Method: In five patients with cranial neuropathy (in two cases lesion of the abducens nerve, in one case bilateral facial palsy, in one case abducens, facial and bilateral vestibular lesion, in one case bilateral glossopharyngeal lesion) IgG and IgM autoantibodies directed against most relevant gangliosides were quantitatively analyzed (Bühlmann Laboratories AG, Schönenbuch, Switzerland). All patients underwent lumbar puncture and cranial imaging.
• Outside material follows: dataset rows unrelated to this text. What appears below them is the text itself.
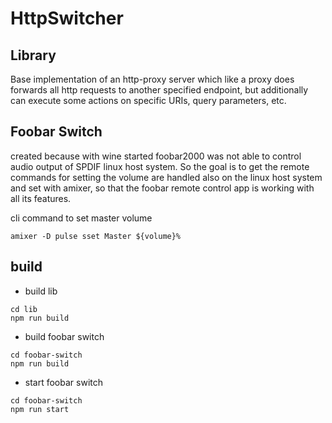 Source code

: # HttpSwitcher

## Library

Base implementation of an http-proxy server which like a proxy does forwards all http requests to another specified endpoint, but additionally can execute some actions on specific URIs, query parameters, etc.

## Foobar Switch

created because with wine started foobar2000 was not able to control audio output of SPDIF linux host system. So the goal is to get the remote commands for setting the volume are handled also on the linux host system and set with amixer, so that the foobar remote control app is working with all its features.

cli command to set master volume
```
amixer -D pulse sset Master ${volume}%
```



## build 

  * build lib
```
cd lib
npm run build
```
  * build foobar switch
```
cd foobar-switch
npm run build
```
  * start foobar switch
```
cd foobar-switch
npm run start
```
 
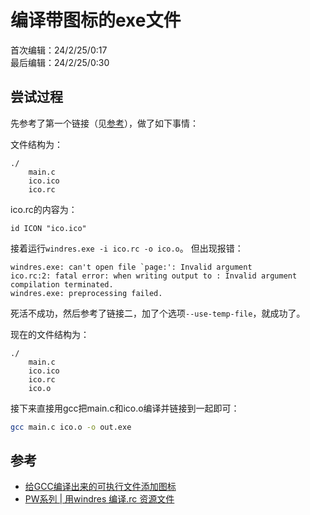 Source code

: # 编译带图标的exe文件
首次编辑：24/2/25/0:17  
最后编辑：24/2/25/0:30

## 尝试过程
先参考了第一个链接（见[参考](#参考)），做了如下事情：

文件结构为：
```comment
./
    main.c
    ico.ico
    ico.rc
```

ico.rc的内容为：
```comment
id ICON "ico.ico"
```

接着运行`windres.exe -i ico.rc -o ico.o`。
但出现报错：
```comment
windres.exe: can't open file `page:': Invalid argument
ico.rc:2: fatal error: when writing output to : Invalid argument
compilation terminated.
windres.exe: preprocessing failed.
```

死活不成功，然后参考了链接二，加了个选项`--use-temp-file`，就成功了。

现在的文件结构为：
```comment
./
    main.c
    ico.ico
    ico.rc
    ico.o
```
接下来直接用gcc把main.c和ico.o编译并链接到一起即可：
```bash
gcc main.c ico.o -o out.exe
```
## 参考
- [给GCC编译出来的可执行文件添加图标](https://blog.csdn.net/yanhanhui1/article/details/110238429)
- [PW系列 | 用windres 编译.rc 资源文件](https://blog.csdn.net/big_cheng/article/details/127183433#Original) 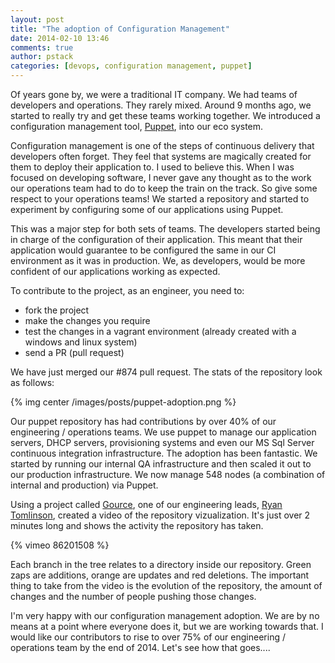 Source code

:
 ```yaml
---
layout: post
title: "The adoption of Configuration Management"
date: 2014-02-10 13:46
comments: true
author: pstack
categories: [devops, configuration management, puppet] 
---
```


Of years gone by, we were a traditional IT company. We had teams of developers and operations. They rarely mixed. Around 9 months ago, we started to really try and get these teams working together. We introduced a configuration management tool, [Puppet](http://puppetlabs.com/puppet/what-is-puppet), into our eco system. 

Configuration management is one of the steps of continuous delivery that developers often forget. They feel that systems are magically created for them to deploy their application to. I used to believe this. When I was focused on developing software, I never gave any thought as to the work our operations team had to do to keep the train on the track. So give some respect to your operations teams! We started a repository and started to experiment by configuring some of our applications using Puppet. 

This was a major step for both sets of teams. The developers started being in charge of the configuration of their application. This meant that their application would guarantee to be configured the same in our CI environment as it was in production. We, as developers, would be more confident of our applications working as expected. 

To contribute to the project, as an engineer, you need to:

* fork the project
* make the changes you require
* test the changes in a vagrant environment (already created with a windows and linux system)
* send a PR (pull request)

We have just merged our #874 pull request. The stats of the repository look as follows:

{% img center /images/posts/puppet-adoption.png %}

Our puppet repository has had contributions by over 40% of our engineering / operations teams. We use puppet to manage our application servers, DHCP servers, provisioning systems and even our MS Sql Server continuous integration infrastructure. The adoption has been fantastic. We started by running our internal QA infrastructure and then scaled it out to our production infrastructure. We now manage 548 nodes (a combination of internal and production) via Puppet. 

Using a project called [Gource](www.fullybaked.co.uk/articles/getting-gource-running-on-osx), one of our engineering leads, [Ryan Tomlinson](http://twitter.com/ryantomlinson), created a video of the repository vizualization. It's just over 2 minutes long and shows the activity the repository has taken.

{% vimeo 86201508 %}

Each branch in the tree relates to a directory inside our repository. Green zaps are additions, orange are updates and red deletions. The important thing to take from the video is the evolution of the repository, the amount of changes and the number of people pushing those changes.

I'm very happy with our configuration management adoption. We are by no means at a point where everyone does it, but we are working towards that. I would like our contributors to rise to over 75% of our engineering / operations team by the end of 2014. Let's see how that goes....
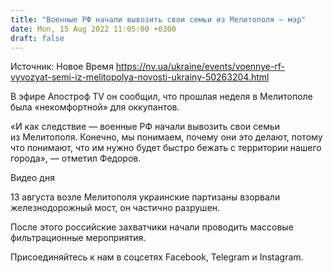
 ```yaml
---
title: "Военные РФ начали вывозить свои семьи из Мелитополя — мэр"
date: Mon, 15 Aug 2022 11:05:00 +0300
draft: false
---
```

Источник: Новое Время https://nv.ua/ukraine/events/voennye-rf-vyvozyat-semi-iz-melitopolya-novosti-ukrainy-50263204.html


В эфире Апостроф TV он сообщил, что прошлая неделя в Мелитополе была «некомфортной» для оккупантов.

«И как следствие — военные РФ начали вывозить свои семьи из Мелитополя. Конечно, мы понимаем, почему они это делают, потому что понимают, что им нужно будет быстро бежать с территории нашего города», — отметил Федоров.

 Видео дня   

13 августа возле Мелитополя украинские партизаны взорвали железнодорожный мост, он частично разрушен.

После этого российские захватчики начали проводить массовые фильтрационные мероприятия.

Присоединяйтесь к нам в соцсетях Facebook, Telegram и Instagram.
Results: Trauma, tumor, elevated intracranial pressure and vascular lesion could be excluded. In one patient varicella infection as a cofactor was probable, in the remaining patients direct infection could be excluded. In one patient a prominent cyto-albumin dissociation of the CSF was found. In all patients autoantibodies directed against gangliosides were detected with positive antibodies against GD1a and GD1b in all patients. Prior to the cranial neuropathy one patient reported an infection of the upper airway and one reported an infection of the gastrointestinal tract. One patient was treated with steroids and one patient with intravenous immunoglobulin, the other patients were been carefully observed. All patients recovered well.
Conclusion: Autoimmune processes with positive autoantibodies directed against gangliosides can be found in cranial neuropathy. Based on these observations an immunomodulating therapy should be considered.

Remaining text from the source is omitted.